而利用服务端的防重放，中间人不需要破坏连接，只需提前发送未知流量的前 32 个字节（或更多），即可使这些代理实质性失效。

@rprx If GFW is bothered enough to launch such attack, why doesn't it just blacklist the server IP? What assumptions do you hold about GFW for this attack to be realistic?

It is difficult for GFW to determine whether a weakly-characterized encrypted connection carries the Shadowsocks service. Of course, if GFW knows that a server provides Shadowsocks, it will block that server.

[riobard]

@QChWnd You're repeating me.

Let me rephrase it: in what scenario would GFW choose to launch this hypothetical attack instead of just simply banning the suspected server IP address or dropping uncategorized traffic altogether?

[wevsty]

@QChWnd 如果server對每個連接都也生成一個新的IV（可能的話再加以長度干擾參數），應該可以避免回包一模一樣吧？

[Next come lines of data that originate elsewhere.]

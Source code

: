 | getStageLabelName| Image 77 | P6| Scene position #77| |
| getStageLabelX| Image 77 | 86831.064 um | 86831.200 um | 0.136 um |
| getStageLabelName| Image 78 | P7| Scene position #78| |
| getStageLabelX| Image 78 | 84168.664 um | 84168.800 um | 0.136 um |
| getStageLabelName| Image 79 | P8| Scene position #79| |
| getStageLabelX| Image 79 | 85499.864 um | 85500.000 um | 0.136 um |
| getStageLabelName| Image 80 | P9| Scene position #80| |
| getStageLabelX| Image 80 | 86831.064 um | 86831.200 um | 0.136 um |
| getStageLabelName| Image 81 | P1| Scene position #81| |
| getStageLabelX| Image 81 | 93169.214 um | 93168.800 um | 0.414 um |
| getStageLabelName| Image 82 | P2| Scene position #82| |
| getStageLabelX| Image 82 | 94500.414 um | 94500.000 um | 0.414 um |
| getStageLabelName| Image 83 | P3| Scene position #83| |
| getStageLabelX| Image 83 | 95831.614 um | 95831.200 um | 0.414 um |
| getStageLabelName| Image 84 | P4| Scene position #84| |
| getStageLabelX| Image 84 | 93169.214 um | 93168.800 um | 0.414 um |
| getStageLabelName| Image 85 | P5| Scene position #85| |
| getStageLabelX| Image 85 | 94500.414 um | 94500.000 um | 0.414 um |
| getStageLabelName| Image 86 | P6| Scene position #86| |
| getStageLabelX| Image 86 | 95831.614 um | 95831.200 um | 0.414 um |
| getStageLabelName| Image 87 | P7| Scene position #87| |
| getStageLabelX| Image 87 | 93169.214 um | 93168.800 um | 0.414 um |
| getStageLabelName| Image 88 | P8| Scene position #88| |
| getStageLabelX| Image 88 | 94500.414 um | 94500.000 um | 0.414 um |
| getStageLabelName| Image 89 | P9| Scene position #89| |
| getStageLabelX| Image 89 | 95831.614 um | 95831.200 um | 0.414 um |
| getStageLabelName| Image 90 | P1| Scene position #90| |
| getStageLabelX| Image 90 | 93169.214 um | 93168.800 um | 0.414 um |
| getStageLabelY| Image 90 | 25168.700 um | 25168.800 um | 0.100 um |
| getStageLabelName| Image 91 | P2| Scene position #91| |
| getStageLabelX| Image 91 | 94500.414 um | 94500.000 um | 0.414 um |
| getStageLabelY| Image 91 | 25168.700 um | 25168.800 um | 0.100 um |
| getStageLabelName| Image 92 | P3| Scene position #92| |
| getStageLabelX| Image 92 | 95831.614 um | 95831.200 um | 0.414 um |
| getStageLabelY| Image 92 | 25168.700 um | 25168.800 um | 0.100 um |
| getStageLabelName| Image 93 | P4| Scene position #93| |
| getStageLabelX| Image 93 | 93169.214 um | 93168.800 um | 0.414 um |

目前 Server 端回复已经是每个 Session 独立生成一个 IV (Salt) 的了（也就是Client和Server之间使用的收发IV是不一样的）。 我理解一模一样是指包的长度方面？

@riobard @rprx If GFW is bothered enough to launch such attack, why doesn't it just blacklist the server IP? What assumptions do you hold about GFW for this attack to be realistic?

I'm not sure if GFW can establish TCP connections by spoofing the IPs of other users in China. While some say this is possible, I have not seen any examples.

But if GFW can do this, then I'm afraid it will be difficult to block suspicious IPs. Because blocking such IPs will likely affect normal users.

[QChWnd]

@QChWnd You're repeating me.

Let me rephrase it: in what scenario would GFW choose to launch this hypothetical attack instead of just simply banning the suspected server IP address or dropping uncategorized traffic altogether?

The current misjudgment rate of GFW does not seem to be high, perhaps it does not want to bring misjudgments. For proxy servers like Shadowsocks, TLS is of course the most convenient solution.

[riobard]

I'm not sure if GFW can establish TCP connections by spoofing the IPs of other users in China. While some say this is possible, I have not seen any examples. But if GFW can do this, then I'm afraid it will be difficult to block suspicious IPs. Because blocking such IPs will likely affect normal users.

That's a completely different issue. See the quote above by @gfw-report about on-path vs in-path systems. For performance and reliability reasons it's relatively safe to assume GFW is on-path, so it has limited capabilities to establish TCP streams on behalf of real users.